## [What needs to be done]
Could you set down exactly the lines in the records below between the line holding "belongs to exactly one processor." and the line holding "As $n\to\infty$, the", inclusive?
*** Input data Section Begins ***
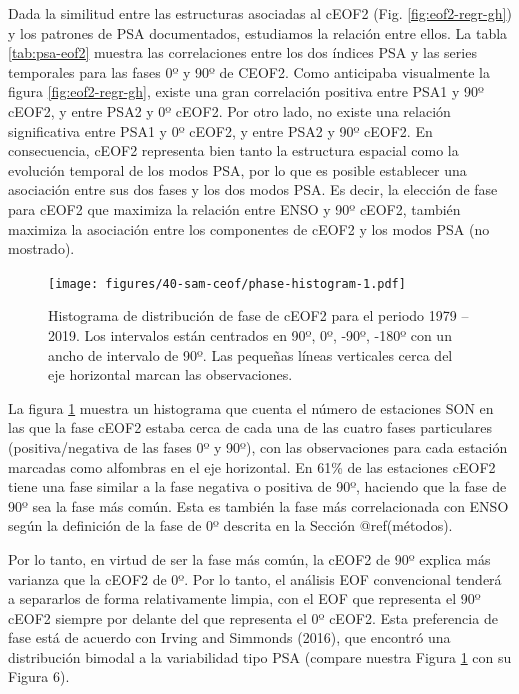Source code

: \documentclass[12pt,oneside]{reedthesis}
\begin{document}
Dada la similitud entre las estructuras asociadas al cEOF2 (Fig. \ref{fig:eof2-regr-gh}) y los patrones de PSA documentados, estudiamos la relación entre ellos.
La tabla \ref{tab:psa-eof2} muestra las correlaciones entre los dos índices PSA y las series temporales para las fases 0º y 90º de CEOF2.
Como anticipaba visualmente la figura \ref{fig:eof2-regr-gh}, existe una gran correlación positiva entre PSA1 y 90º cEOF2, y entre PSA2 y 0º cEOF2.
Por otro lado, no existe una relación significativa entre PSA1 y 0º cEOF2, y entre PSA2 y 90º cEOF2.
En consecuencia, cEOF2 representa bien tanto la estructura espacial como la evolución temporal de los modos PSA, por lo que es posible establecer una asociación entre sus dos fases y los dos modos PSA.
Es decir, la elección de fase para cEOF2 que maximiza la relación entre ENSO y 90º cEOF2, también maximiza la asociación entre los componentes de cEOF2 y los modos PSA (no mostrado).




\begin{figure}
\centering
\texttt{[image: figures/40-sam-ceof/phase-histogram-1.pdf]}
\caption{\label{fig:phase-histogram}Histograma de distribución de fase de cEOF2 para el periodo 1979 -- 2019. Los intervalos están centrados en 90º, 0º, -90º, -180º con un ancho de intervalo de 90º.
Las pequeñas líneas verticales cerca del eje horizontal marcan las observaciones.}
\end{figure}

La figura \ref{fig:phase-histogram} muestra un histograma que cuenta el número de estaciones SON en las que la fase cEOF2 estaba cerca de cada una de las cuatro fases particulares (positiva/negativa de las fases 0º y 90º), con las observaciones para cada estación marcadas como alfombras en el eje horizontal.
En 61\% de las estaciones cEOF2 tiene una fase similar a la fase negativa o positiva de 90º, haciendo que la fase de 90º sea la fase más común.
Esta es también la fase más correlacionada con ENSO según la definición de la fase de 0º descrita en la Sección @ref(métodos).

Por lo tanto, en virtud de ser la fase más común, la cEOF2 de 90º explica más varianza que la cEOF2 de 0º.
Por lo tanto, el análisis EOF convencional tenderá a separarlos de forma relativamente limpia, con el EOF que representa el 90º cEOF2 siempre por delante del que representa el 0º cEOF2.
Esta preferencia de fase está de acuerdo con Irving and Simmonds (2016), que encontró una distribución bimodal a la variabilidad tipo PSA (compare nuestra Figura \ref{fig:phase-histogram} con su Figura 6).
\end{document}
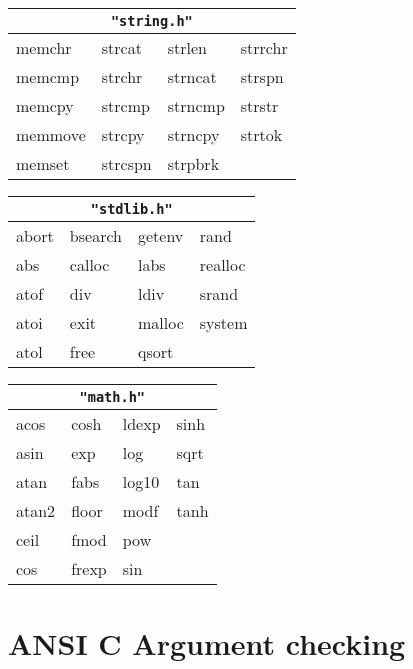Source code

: \begin{center}
\begin{tabular}{|l l l l|}
\hline
\multicolumn{4}{|c|}{\tt "string.h"}\\
\hline
memchr      &strcat      &strlen      &strrchr  \\
memcmp      &strchr      &strncat     &strspn   \\
memcpy      &strcmp      &strncmp     &strstr   \\
memmove     &strcpy      &strncpy     &strtok   \\
memset      &strcspn     &strpbrk     &         \\
\hline
\end{tabular}
\end{center}

\begin{center}
\begin{tabular}{|l l l l|}
\hline
\multicolumn{4}{|c|}{\tt "stdlib.h"}\\
\hline
abort       &bsearch     &getenv      &rand     \\
abs         &calloc      &labs        &realloc  \\
atof        &div         &ldiv        &srand    \\
atoi        &exit        &malloc      &system   \\
atol        &free        &qsort       &         \\
\hline
\end{tabular}
\end{center}

\begin{center}
\begin{tabular}{|l l l l|}
\hline
\multicolumn{4}{|c|}{\tt "math.h"}\\
\hline
acos        &cosh        &ldexp       &sinh    \\
asin        &exp         &log         &sqrt    \\
atan        &fabs        &log10       &tan     \\
atan2       &floor       &modf        &tanh    \\
ceil        &fmod        &pow         &        \\
cos         &frexp       &sin         &        \\
\hline
\end{tabular}
\end{center}

\section{ANSI C Argument checking}


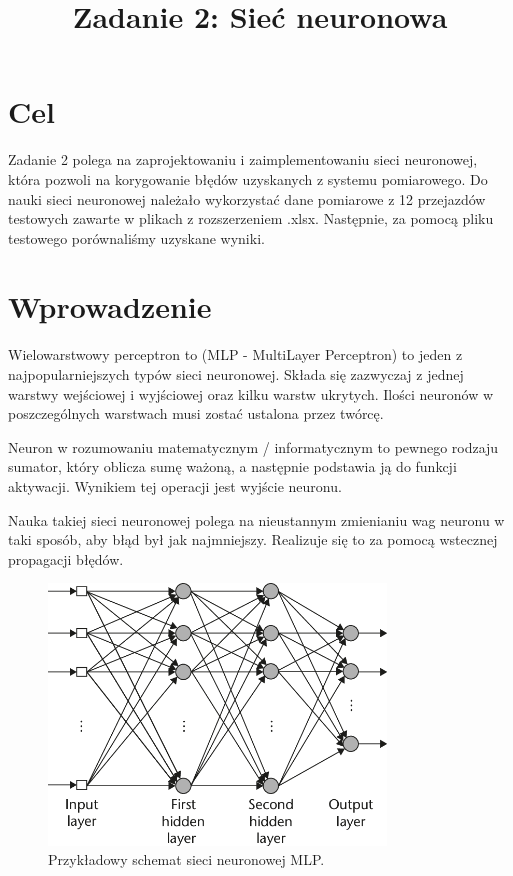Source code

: \documentclass{classrep}
\author{
  \studentinfo{Radosław Grela}{216769} \and
  \studentinfo{Jakub Wąchała}{216914}
}
\title{Zadanie 2: Sieć neuronowa}
\begin{document}
\maketitle
\section{Cel}
Zadanie 2 polega na zaprojektowaniu i zaimplementowaniu sieci neuronowej, która pozwoli na korygowanie błędów uzyskanych z systemu pomiarowego. Do nauki sieci neuronowej należało wykorzystać dane pomiarowe z 12 przejazdów testowych zawarte w plikach z rozszerzeniem .xlsx. Następnie, za pomocą pliku testowego porównaliśmy uzyskane wyniki. \cite{zadanie}
\section{Wprowadzenie}
Wielowarstwowy perceptron to (MLP - MultiLayer Perceptron) to jeden z najpopularniejszych typów sieci neuronowej. Składa się zazwyczaj z jednej warstwy wejściowej i wyjściowej oraz kilku warstw ukrytych. Ilości neuronów w poszczególnych warstwach musi zostać ustalona przez twórcę. \cite{mlp}

Neuron w rozumowaniu matematycznym / informatycznym to pewnego rodzaju sumator, który oblicza sumę ważoną, a następnie podstawia ją do funkcji aktywacji. Wynikiem tej operacji jest wyjście neuronu. \cite{neuron}

Nauka takiej sieci neuronowej polega na nieustannym zmienianiu wag neuronu w taki sposób, aby błąd był jak najmniejszy. Realizuje się to za pomocą wstecznej propagacji błędów. 
\begin{figure}[h!]
	\centering
	\includegraphics[width=0.8\textwidth]{mlpr.png}
	\caption{Przykładowy schemat sieci neuronowej MLP. \cite{mlpr}}
\end{figure}
\newpage
\end{document}
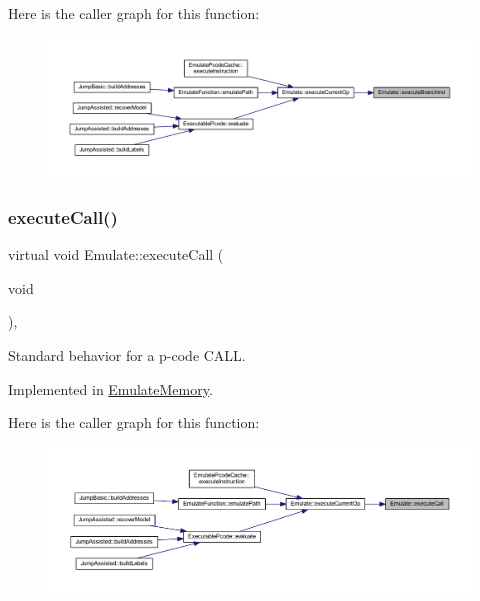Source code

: Here is the caller graph for this function\+:
\nopagebreak
\begin{figure}[H]
\begin{center}
\leavevmode
\includegraphics[width=350pt]{class_emulate_a9b2a5e6e6328d22c6143a5ca7d3ce4e4_icgraph}
\end{center}
\end{figure}
\mbox{\label{class_emulate_abdb4b20ec872310aba005d54813c35ce}} 
\subsubsection{\texorpdfstring{executeCall()}{executeCall()}}
{\footnotesize\ttfamily virtual void Emulate\+::execute\+Call (\begin{DoxyParamCaption}\item[{void}]{ }\end{DoxyParamCaption})\hspace{0.3cm}{\ttfamily [protected]}, {}}



Standard behavior for a p-\/code C\+A\+LL. 



Implemented in \mbox{\hyperlink{class_emulate_memory_a20537bae3d7f06adeae32f99d1867b12}{Emulate\+Memory}}.

Here is the caller graph for this function\+:
\nopagebreak
\begin{figure}[H]
\begin{center}
\leavevmode
\includegraphics[width=350pt]{class_emulate_abdb4b20ec872310aba005d54813c35ce_icgraph}
\end{center}
\end{figure}
\mbox{\label{class_emulate_aa3579bd388004b72fab0e62175aeb1a0}} 
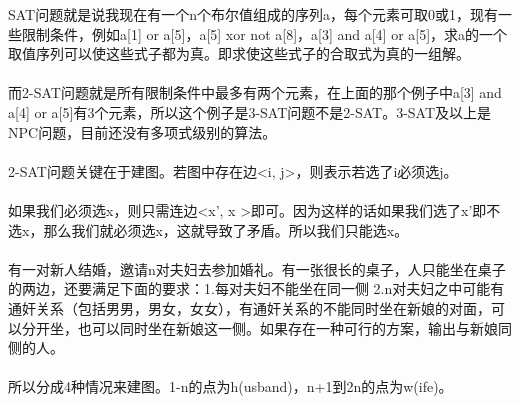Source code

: SAT问题就是说我现在有一个n个布尔值组成的序列a，每个元素可取0或1，现有一些限制条件，例如a[1] or a[5]，a[5] xor not a[8]，a[3] and a[4] or a[5]，求a的一个取值序列可以使这些式子都为真。即求使这些式子的合取式为真的一组解。 \\
 \\
而2-SAT问题就是所有限制条件中最多有两个元素，在上面的那个例子中a[3] and a[4] or a[5]有3个元素，所以这个例子是3-SAT问题不是2-SAT。3-SAT及以上是NPC问题，目前还没有多项式级别的算法。 \\
 \\
2-SAT问题关键在于建图。若图中存在边<i, j>，则表示若选了i必须选j。 \\
 \\
如果我们必须选x，则只需连边<x', x >即可。因为这样的话如果我们选了x'即不选x，那么我们就必须选x，这就导致了矛盾。所以我们只能选x。 \\
 \\
有一对新人结婚，邀请n对夫妇去参加婚礼。有一张很长的桌子，人只能坐在桌子的两边，还要满足下面的要求：1.每对夫妇不能坐在同一侧 2.n对夫妇之中可能有通奸关系（包括男男，男女，女女），有通奸关系的不能同时坐在新娘的对面，可以分开坐，也可以同时坐在新娘这一侧。如果存在一种可行的方案，输出与新娘同侧的人。 \\
 \\
所以分成4种情况来建图。1-n的点为h(usband)，n+1到2n的点为w(ife)。
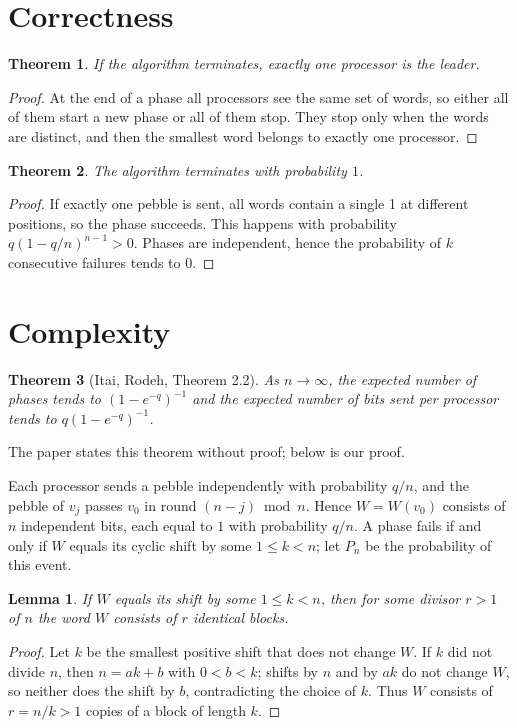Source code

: \documentclass[11pt,a4paper]{article}
\newtheorem{theorem}{Theorem}
\newtheorem{lemma}{Lemma}
\begin{document}
\section{Correctness}

\begin{theorem}
If the algorithm terminates, exactly one processor is the leader.
\end{theorem}
\begin{proof}
At the end of a phase all processors see the same set of words, so either all of them start a new
phase or all of them stop. They stop only when the words are distinct, and then the smallest word
belongs to exactly one processor.
\end{proof}

\begin{theorem}
The algorithm terminates with probability $1$.
\end{theorem}
\begin{proof}
If exactly one pebble is sent, all words contain a single 1 at different positions, so the phase
succeeds. This happens with probability $q(1-q/n)^{n-1}>0$. Phases are independent, hence the
probability of $k$ consecutive failures tends to $0$.
\end{proof}

\section{Complexity}

\begin{theorem}[Itai, Rodeh, Theorem 2.2]
As $n\to\infty$, the expected number of phases tends to $(1-e^{-q})^{-1}$ and the expected number
of bits sent per processor tends to $q(1-e^{-q})^{-1}$.
\end{theorem}

The paper states this theorem without proof; below is our proof.

Each processor sends a pebble independently with probability $q/n$, and the pebble of $v_j$ passes
$v_0$ in round $(n-j) \bmod n$. Hence $W=W(v_0)$ consists of $n$ independent bits, each equal to $1$
with probability $q/n$. A phase fails if and only if $W$ equals its cyclic shift by some
$1\le k<n$; let $P_n$ be the probability of this event.

\begin{lemma}
If $W$ equals its shift by some $1\le k<n$, then for some divisor $r>1$ of $n$ the word $W$
consists of $r$ identical blocks.
\end{lemma}
\begin{proof}
Let $k$ be the smallest positive shift that does not change $W$. If $k$ did not divide $n$, then
$n=ak+b$ with $0<b<k$; shifts by $n$ and by $ak$ do not change $W$, so neither does the shift by
$b$, contradicting the choice of $k$. Thus $W$ consists of $r=n/k>1$ copies of a block of
length $k$.
\end{proof}
\end{document}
*** Input data Section Ends ***
## [Expected output]
belongs to exactly one processor.
\end{proof}

\begin{theorem}
The algorithm terminates with probability $1$.
\end{theorem}
\begin{proof}
If exactly one pebble is sent, all words contain a single 1 at different positions, so the phase
succeeds. This happens with probability $q(1-q/n)^{n-1}>0$. Phases are independent, hence the
probability of $k$ consecutive failures tends to $0$.
\end{proof}

\section{Complexity}

\begin{theorem}[Itai, Rodeh, Theorem 2.2]
As $n\to\infty$, the expected number of phases tends to $(1-e^{-q})^{-1}$ and the expected number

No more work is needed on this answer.